**Given records:**
++++++++++
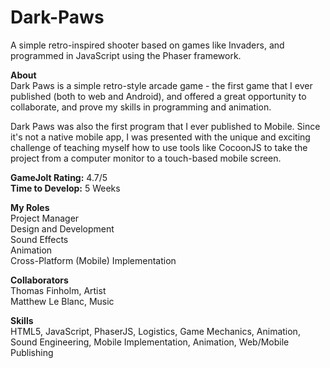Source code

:# Dark-Paws
A simple retro-inspired shooter based on games like Invaders, and programmed in JavaScript using the Phaser framework.

<b>About</b><br>
Dark Paws is a simple retro-style arcade game - the first game that I ever published (both to web and Android), and offered a great opportunity to collaborate, and prove my skills in programming and animation. 

Dark Paws was also the first program that I ever published to Mobile. Since it's not a native mobile app,  I was presented with the unique and exciting challenge of teaching myself how to use tools like CocoonJS to take the project from a computer monitor to a touch-based mobile screen.

<b>GameJolt Rating:</b> 4.7/5<br>
<b>Time to Develop:</b> 5 Weeks

<b>My Roles</b><br>
Project Manager<br>
Design and Development<br>
Sound Effects<br>
Animation<br>
Cross-Platform (Mobile) Implementation

<b>Collaborators</b><br>
Thomas Finholm, Artist<br>
Matthew Le Blanc, Music

<b>Skills</b><br>
HTML5, JavaScript, PhaserJS, Logistics, Game Mechanics, Animation, Sound Engineering, Mobile Implementation, Animation, Web/Mobile Publishing

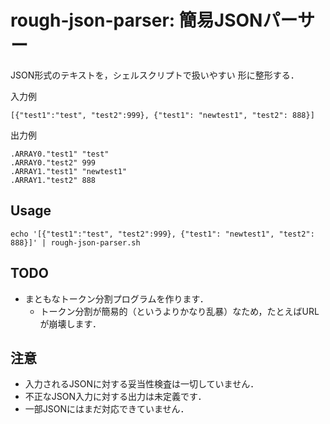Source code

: # rough-json-parser: 簡易JSONパーサー

JSON形式のテキストを，シェルスクリプトで扱いやすい
形に整形する．

入力例

    [{"test1":"test", "test2":999}, {"test1": "newtest1", "test2": 888}]

出力例

    .ARRAY0."test1" "test"
    .ARRAY0."test2" 999
    .ARRAY1."test1" "newtest1"
    .ARRAY1."test2" 888

## Usage

    echo '[{"test1":"test", "test2":999}, {"test1": "newtest1", "test2": 888}]' | rough-json-parser.sh

## TODO
- まともなトークン分割プログラムを作ります．
    - トークン分割が簡易的（というよりかなり乱暴）なため，たとえばURLが崩壊します．

## 注意
- 入力されるJSONに対する妥当性検査は一切していません．
- 不正なJSON入力に対する出力は未定義です．
- 一部JSONにはまだ対応できていません．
++++++++++
**Exercise aim:** Quote every entry exactly, with the pictures omitted.

**Answer for the task:**
Source code

:# Dark-Paws
A simple retro-inspired shooter based on games like Invaders, and programmed in JavaScript using the Phaser framework.

<b>About</b><br>
Dark Paws is a simple retro-style arcade game - the first game that I ever published (both to web and Android), and offered a great opportunity to collaborate, and prove my skills in programming and animation. 

Dark Paws was also the first program that I ever published to Mobile. Since it's not a native mobile app,  I was presented with the unique and exciting challenge of teaching myself how to use tools like CocoonJS to take the project from a computer monitor to a touch-based mobile screen.

<b>GameJolt Rating:</b> 4.7/5<br>
<b>Time to Develop:</b> 5 Weeks

<b>My Roles</b><br>
Project Manager<br>
Design and Development<br>
Sound Effects<br>
Animation<br>
Cross-Platform (Mobile) Implementation

<b>Collaborators</b><br>
Thomas Finholm, Artist<br>
Matthew Le Blanc, Music

<b>Skills</b><br>
HTML5, JavaScript, PhaserJS, Logistics, Game Mechanics, Animation, Sound Engineering, Mobile Implementation, Animation, Web/Mobile Publishing

Source code

: # rough-json-parser: 簡易JSONパーサー

JSON形式のテキストを，シェルスクリプトで扱いやすい
形に整形する．

入力例

    [{"test1":"test", "test2":999}, {"test1": "newtest1", "test2": 888}]

出力例

    .ARRAY0."test1" "test"
    .ARRAY0."test2" 999
    .ARRAY1."test1" "newtest1"
    .ARRAY1."test2" 888

## Usage

    echo '[{"test1":"test", "test2":999}, {"test1": "newtest1", "test2": 888}]' | rough-json-parser.sh

## TODO
- まともなトークン分割プログラムを作ります．
    - トークン分割が簡易的（というよりかなり乱暴）なため，たとえばURLが崩壊します．

## 注意
- 入力されるJSONに対する妥当性検査は一切していません．
- 不正なJSON入力に対する出力は未定義です．
- 一部JSONにはまだ対応できていません．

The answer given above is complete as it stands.